Quantum statistical synchronization of non-interacting particles

TL;DR

This paper provides a comprehensive quantum statistical analysis of boson scattering through a Bell multiport beam splitter, revealing interference effects and suppression laws that differ from classical predictions, with implications for experiments and theory.

Contribution

It introduces a full quantum treatment of many-boson scattering in multiport beam splitters, highlighting suppression laws and quantum statistical effects not captured by classical models.

Findings

Event statistics differ from classical combinatorics due to exchange symmetry.

A suppression law for output configurations is derived and widely applicable.

Quantum effects dominate at the level of single transition amplitudes.

Abstract

A full treatment for the scattering of an arbitrary number of bosons through a Bell multiport beam splitter is presented that includes all possible output arrangements. Due to exchange symmetry, the event statistics differs dramatically from the classical case in which the realization probabilities are given by combinatorics.

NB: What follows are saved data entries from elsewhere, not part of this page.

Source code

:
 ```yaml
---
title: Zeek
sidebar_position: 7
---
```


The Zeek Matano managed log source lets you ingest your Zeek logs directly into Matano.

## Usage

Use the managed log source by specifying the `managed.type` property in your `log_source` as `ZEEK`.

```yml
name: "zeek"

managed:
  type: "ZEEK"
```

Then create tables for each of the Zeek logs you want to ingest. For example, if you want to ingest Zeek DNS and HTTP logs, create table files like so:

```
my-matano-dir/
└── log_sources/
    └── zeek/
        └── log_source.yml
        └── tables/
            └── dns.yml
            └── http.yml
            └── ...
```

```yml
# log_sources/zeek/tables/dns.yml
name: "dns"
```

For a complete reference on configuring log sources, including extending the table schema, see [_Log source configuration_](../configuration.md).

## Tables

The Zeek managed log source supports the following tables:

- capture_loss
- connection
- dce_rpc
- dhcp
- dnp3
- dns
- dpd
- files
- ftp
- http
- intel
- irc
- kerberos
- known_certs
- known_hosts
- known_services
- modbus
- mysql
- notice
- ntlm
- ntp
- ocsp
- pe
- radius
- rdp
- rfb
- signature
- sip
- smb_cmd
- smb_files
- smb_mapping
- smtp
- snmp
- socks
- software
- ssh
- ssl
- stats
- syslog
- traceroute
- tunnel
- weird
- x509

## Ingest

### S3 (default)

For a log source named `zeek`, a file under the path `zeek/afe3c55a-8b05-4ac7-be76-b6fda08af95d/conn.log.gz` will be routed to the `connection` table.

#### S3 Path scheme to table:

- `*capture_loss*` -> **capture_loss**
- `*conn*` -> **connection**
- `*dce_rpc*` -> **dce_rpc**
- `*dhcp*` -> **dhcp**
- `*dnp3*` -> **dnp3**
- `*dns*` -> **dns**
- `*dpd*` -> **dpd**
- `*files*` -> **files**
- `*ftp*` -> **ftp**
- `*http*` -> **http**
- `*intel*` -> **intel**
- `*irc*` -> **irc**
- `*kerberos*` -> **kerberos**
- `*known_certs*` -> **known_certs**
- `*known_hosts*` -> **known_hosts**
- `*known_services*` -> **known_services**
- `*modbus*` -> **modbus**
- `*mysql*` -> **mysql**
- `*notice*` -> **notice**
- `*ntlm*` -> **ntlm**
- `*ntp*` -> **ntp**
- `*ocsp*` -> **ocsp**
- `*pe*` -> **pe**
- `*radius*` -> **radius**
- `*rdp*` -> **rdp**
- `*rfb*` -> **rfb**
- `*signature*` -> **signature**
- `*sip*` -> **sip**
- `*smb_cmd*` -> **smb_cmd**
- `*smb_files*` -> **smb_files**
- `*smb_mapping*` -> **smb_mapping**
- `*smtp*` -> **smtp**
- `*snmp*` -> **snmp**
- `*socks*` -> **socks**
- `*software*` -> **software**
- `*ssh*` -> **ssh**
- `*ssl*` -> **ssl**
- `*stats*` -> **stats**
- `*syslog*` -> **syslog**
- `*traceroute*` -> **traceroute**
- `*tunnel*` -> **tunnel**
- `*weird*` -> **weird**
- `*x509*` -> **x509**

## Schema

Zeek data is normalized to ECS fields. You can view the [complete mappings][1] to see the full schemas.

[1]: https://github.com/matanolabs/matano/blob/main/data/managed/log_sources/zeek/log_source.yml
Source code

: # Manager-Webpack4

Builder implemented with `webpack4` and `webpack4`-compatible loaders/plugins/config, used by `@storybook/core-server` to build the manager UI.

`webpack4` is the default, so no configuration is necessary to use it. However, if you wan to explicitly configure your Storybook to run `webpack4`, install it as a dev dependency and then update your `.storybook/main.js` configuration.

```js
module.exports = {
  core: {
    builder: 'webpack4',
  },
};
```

A law for the suppression of output configurations is derived and shown to apply for the majority of all possible arrangements. Such multiparticle interference effects dominate at the level of single transition amplitudes, while a generic bosonic signature can be observed when the average number of occupied ports or the typical number of particles per port is considered. The results allow to classify in a common approach several recent experiments and theoretical studies and disclose many accessible quantum statistical effects involving many particles.